• Brief
Within the records below, find the line with "Initially the robot" and the line with "Slow - Decrease", then reproduce exactly those two lines and all lines between them, without any picture.

• Dataset content
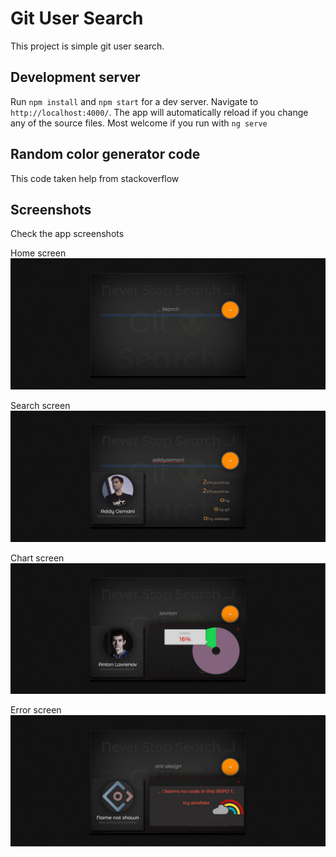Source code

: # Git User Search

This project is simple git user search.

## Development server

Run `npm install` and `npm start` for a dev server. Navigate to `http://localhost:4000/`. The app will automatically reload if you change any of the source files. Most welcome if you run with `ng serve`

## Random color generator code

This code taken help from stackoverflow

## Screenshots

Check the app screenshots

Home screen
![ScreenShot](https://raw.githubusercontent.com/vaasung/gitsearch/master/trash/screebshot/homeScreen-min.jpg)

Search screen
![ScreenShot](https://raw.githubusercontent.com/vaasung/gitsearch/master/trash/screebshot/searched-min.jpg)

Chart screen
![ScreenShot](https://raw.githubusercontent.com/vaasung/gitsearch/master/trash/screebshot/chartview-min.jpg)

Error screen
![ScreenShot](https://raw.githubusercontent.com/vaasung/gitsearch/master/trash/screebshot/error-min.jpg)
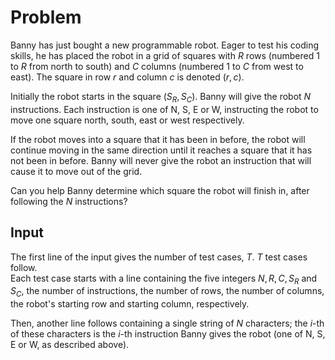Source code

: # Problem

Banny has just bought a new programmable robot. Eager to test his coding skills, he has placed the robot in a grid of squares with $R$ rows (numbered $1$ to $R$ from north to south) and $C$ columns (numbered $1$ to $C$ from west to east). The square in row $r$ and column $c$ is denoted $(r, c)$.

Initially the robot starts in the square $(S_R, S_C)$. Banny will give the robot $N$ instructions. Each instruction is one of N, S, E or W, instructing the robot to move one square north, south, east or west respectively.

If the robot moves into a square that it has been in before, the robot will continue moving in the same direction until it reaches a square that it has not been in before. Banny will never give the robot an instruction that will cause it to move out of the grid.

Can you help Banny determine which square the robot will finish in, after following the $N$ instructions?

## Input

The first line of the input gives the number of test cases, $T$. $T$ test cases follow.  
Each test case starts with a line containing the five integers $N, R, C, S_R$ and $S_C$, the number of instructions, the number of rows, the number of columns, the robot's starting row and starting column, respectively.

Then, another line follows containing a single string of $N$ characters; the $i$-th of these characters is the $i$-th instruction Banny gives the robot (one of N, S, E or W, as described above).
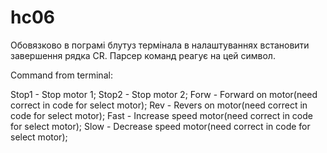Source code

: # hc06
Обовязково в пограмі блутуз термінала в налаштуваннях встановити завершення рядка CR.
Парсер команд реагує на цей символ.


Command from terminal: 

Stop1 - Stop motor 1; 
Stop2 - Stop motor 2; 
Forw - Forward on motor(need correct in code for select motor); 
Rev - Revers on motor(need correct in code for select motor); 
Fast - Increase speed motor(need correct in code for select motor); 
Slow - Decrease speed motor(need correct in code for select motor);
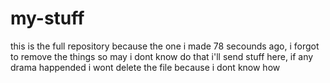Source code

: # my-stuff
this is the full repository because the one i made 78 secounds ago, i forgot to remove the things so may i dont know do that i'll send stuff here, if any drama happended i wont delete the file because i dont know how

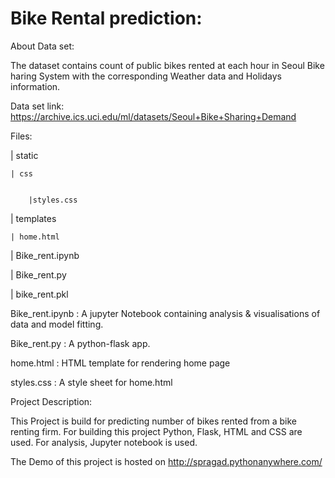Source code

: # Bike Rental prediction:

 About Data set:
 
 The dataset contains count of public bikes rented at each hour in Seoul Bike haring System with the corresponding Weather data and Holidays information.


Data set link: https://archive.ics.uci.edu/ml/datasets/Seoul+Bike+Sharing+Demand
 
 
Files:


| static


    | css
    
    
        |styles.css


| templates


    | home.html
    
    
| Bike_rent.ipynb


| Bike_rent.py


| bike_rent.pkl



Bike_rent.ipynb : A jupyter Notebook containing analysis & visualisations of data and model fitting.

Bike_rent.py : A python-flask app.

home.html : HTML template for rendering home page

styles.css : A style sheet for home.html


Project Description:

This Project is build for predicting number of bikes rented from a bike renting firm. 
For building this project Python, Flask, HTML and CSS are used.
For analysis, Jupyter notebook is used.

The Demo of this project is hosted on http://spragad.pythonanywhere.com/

• Finished exercise
Initially the robot starts in the square $(S_R, S_C)$. Banny will give the robot $N$ instructions. Each instruction is one of N, S, E or W, instructing the robot to move one square north, south, east or west respectively.

If the robot moves into a square that it has been in before, the robot will continue moving in the same direction until it reaches a square that it has not been in before. Banny will never give the robot an instruction that will cause it to move out of the grid.

Can you help Banny determine which square the robot will finish in, after following the $N$ instructions?

## Input

The first line of the input gives the number of test cases, $T$. $T$ test cases follow.  
Each test case starts with a line containing the five integers $N, R, C, S_R$ and $S_C$, the number of instructions, the number of rows, the number of columns, the robot's starting row and starting column, respectively.

Then, another line follows containing a single string of $N$ characters; the $i$-th of these characters is the $i$-th instruction Banny gives the robot (one of N, S, E or W, as described above).
Source code

: # hc06
Обовязково в пограмі блутуз термінала в налаштуваннях встановити завершення рядка CR.
Парсер команд реагує на цей символ.


Command from terminal: 

Stop1 - Stop motor 1; 
Stop2 - Stop motor 2; 
Forw - Forward on motor(need correct in code for select motor); 
Rev - Revers on motor(need correct in code for select motor); 
Fast - Increase speed motor(need correct in code for select motor); 
Slow - Decrease speed motor(need correct in code for select motor);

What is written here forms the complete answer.